🐨 DINTO - Seventeen

194 29 3
                                    

Dito masih terus berjalan menyusuri koridor. Bel pulang sudah berbunyi sejak lima belas menit yang lalu. Namun, Dito belum juga melihat keberadaan Dinda.

"Lihat Dinda nggak?" tanyanya pada beberapa siswi yang sedang duduk di koridor.

"Nggak," dua siswi itu menggeleng dengan cepat.

Dito melangkahkan kaki ke kelas Dinda.

"Din, ada Dito tuh! Ciee," ledek Wulan-yang notabenenya adalah teman sebangkuDimda-sembari menyenggol lengan Dinda.
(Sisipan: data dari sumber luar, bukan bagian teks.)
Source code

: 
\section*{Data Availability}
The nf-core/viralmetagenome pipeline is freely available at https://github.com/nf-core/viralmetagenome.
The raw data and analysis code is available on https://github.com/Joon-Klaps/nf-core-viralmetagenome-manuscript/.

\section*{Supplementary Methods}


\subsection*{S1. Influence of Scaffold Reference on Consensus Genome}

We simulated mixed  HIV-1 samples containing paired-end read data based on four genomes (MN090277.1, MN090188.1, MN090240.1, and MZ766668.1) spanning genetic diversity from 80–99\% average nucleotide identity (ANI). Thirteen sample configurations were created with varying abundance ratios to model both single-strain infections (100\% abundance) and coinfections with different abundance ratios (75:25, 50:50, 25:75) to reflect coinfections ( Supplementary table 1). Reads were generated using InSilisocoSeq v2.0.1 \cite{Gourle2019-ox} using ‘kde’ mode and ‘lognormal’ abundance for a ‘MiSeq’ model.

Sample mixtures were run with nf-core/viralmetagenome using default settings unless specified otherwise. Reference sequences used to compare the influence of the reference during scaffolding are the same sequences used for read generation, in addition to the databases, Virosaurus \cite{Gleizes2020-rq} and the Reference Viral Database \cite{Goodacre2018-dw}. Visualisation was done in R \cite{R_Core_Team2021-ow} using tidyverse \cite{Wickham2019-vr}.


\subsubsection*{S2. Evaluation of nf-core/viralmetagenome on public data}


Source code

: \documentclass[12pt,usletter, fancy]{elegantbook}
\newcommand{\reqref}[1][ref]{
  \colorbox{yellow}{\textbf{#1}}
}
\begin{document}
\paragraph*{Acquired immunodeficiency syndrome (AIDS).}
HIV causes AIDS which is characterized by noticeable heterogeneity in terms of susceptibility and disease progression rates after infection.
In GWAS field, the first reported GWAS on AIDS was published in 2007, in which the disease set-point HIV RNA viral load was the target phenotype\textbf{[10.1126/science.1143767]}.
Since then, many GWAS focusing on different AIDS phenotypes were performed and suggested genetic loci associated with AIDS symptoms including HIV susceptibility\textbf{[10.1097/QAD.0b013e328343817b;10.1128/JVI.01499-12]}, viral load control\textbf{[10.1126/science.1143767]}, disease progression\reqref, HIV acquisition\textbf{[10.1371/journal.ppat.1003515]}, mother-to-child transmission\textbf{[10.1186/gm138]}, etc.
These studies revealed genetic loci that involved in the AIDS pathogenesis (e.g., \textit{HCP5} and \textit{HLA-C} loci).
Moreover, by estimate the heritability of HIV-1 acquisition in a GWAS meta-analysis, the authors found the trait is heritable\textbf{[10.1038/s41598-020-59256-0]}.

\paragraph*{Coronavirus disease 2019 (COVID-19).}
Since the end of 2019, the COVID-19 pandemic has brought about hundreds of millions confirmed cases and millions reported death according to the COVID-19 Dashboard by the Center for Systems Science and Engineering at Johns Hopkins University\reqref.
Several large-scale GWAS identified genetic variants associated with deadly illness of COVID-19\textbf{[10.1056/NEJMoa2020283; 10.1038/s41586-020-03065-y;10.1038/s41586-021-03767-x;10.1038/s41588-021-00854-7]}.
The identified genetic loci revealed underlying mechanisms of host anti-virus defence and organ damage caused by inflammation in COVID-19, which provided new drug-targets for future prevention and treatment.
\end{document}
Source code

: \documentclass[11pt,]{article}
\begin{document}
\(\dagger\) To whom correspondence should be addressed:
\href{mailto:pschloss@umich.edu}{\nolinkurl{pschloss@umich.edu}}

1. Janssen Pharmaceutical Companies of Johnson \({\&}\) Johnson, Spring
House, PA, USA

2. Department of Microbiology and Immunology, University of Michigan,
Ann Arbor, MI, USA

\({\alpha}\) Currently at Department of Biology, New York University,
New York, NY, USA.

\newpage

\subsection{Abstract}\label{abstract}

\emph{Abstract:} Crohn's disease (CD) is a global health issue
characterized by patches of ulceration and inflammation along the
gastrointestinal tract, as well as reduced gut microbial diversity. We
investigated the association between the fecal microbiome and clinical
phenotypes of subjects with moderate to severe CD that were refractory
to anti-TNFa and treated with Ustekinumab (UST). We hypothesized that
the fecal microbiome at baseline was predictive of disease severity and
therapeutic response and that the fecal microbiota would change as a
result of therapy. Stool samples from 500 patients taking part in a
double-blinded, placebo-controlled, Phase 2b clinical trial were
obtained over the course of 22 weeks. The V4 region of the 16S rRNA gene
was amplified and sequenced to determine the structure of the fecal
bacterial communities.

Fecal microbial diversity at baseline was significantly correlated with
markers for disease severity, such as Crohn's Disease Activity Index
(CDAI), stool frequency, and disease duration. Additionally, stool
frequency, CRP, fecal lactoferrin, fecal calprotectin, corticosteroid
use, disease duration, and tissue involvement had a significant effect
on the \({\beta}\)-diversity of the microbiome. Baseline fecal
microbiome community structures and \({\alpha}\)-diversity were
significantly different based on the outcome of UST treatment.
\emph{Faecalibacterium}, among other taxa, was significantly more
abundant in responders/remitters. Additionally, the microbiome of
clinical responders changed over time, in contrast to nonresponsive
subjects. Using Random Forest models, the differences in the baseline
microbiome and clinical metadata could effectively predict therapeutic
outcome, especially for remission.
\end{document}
Sementara yang disenggol hanya berdecak sebal karena selalu menjadi bahan olok-olokan ketika dirinya sedang bersama Dito.

"Ngapain lo kesini?" tanyanya dengan sarkas, wajahnya jangan ditanyakan lagi, persis seperti singa betina yang sedang menjaga anaknya.

"Kata tante Rina, 'kamu suruh langsung pulang'," kata Dito.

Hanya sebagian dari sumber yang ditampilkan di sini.